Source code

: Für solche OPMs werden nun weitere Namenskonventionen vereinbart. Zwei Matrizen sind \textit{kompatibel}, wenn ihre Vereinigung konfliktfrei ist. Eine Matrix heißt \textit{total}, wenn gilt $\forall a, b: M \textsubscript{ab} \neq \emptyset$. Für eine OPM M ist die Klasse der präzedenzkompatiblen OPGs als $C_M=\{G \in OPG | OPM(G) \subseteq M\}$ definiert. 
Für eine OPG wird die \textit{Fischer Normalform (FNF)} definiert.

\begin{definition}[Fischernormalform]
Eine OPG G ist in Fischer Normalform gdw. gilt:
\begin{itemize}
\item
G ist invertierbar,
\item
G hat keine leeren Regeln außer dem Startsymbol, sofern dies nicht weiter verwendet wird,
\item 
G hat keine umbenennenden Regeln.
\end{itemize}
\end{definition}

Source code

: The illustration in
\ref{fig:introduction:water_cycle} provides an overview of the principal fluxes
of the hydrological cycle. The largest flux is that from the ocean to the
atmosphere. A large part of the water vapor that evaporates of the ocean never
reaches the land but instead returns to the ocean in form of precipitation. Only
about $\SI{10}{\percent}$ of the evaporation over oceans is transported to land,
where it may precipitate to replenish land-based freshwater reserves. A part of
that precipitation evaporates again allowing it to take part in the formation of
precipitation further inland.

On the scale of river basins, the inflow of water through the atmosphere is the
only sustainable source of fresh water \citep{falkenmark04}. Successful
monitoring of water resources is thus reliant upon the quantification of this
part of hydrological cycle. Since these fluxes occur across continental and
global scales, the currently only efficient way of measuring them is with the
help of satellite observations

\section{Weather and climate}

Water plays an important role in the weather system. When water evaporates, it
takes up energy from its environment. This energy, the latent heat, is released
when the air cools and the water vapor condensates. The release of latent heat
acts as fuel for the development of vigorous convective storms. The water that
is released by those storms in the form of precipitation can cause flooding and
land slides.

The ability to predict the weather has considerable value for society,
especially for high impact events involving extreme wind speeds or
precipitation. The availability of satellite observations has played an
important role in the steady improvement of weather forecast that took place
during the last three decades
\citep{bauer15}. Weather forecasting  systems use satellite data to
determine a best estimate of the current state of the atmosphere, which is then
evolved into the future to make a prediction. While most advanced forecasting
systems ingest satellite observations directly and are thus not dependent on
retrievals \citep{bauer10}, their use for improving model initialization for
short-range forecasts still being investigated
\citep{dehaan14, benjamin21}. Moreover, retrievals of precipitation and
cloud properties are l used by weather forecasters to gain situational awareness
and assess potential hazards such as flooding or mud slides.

-*-*-

* _AIM OF THE TASK_
Using only the listing above, restate exactly the lines from the line containing "G hat keine leeren" through the line containing "short-range forecasts still", both included.

* _RESULT_
G hat keine leeren Regeln außer dem Startsymbol, sofern dies nicht weiter verwendet wird,
\item 
G hat keine umbenennenden Regeln.
\end{itemize}
\end{definition}

Source code

: The illustration in
\ref{fig:introduction:water_cycle} provides an overview of the principal fluxes
of the hydrological cycle. The largest flux is that from the ocean to the
atmosphere. A large part of the water vapor that evaporates of the ocean never
reaches the land but instead returns to the ocean in form of precipitation. Only
about $\SI{10}{\percent}$ of the evaporation over oceans is transported to land,
where it may precipitate to replenish land-based freshwater reserves. A part of
that precipitation evaporates again allowing it to take part in the formation of
precipitation further inland.

On the scale of river basins, the inflow of water through the atmosphere is the
only sustainable source of fresh water \citep{falkenmark04}. Successful
monitoring of water resources is thus reliant upon the quantification of this
part of hydrological cycle. Since these fluxes occur across continental and
global scales, the currently only efficient way of measuring them is with the
help of satellite observations

\section{Weather and climate}

Water plays an important role in the weather system. When water evaporates, it
takes up energy from its environment. This energy, the latent heat, is released
when the air cools and the water vapor condensates. The release of latent heat
acts as fuel for the development of vigorous convective storms. The water that
is released by those storms in the form of precipitation can cause flooding and
land slides.

The ability to predict the weather has considerable value for society,
especially for high impact events involving extreme wind speeds or
precipitation. The availability of satellite observations has played an
important role in the steady improvement of weather forecast that took place
during the last three decades
\citep{bauer15}. Weather forecasting  systems use satellite data to
determine a best estimate of the current state of the atmosphere, which is then
evolved into the future to make a prediction. While most advanced forecasting
systems ingest satellite observations directly and are thus not dependent on
retrievals \citep{bauer10}, their use for improving model initialization for
short-range forecasts still being investigated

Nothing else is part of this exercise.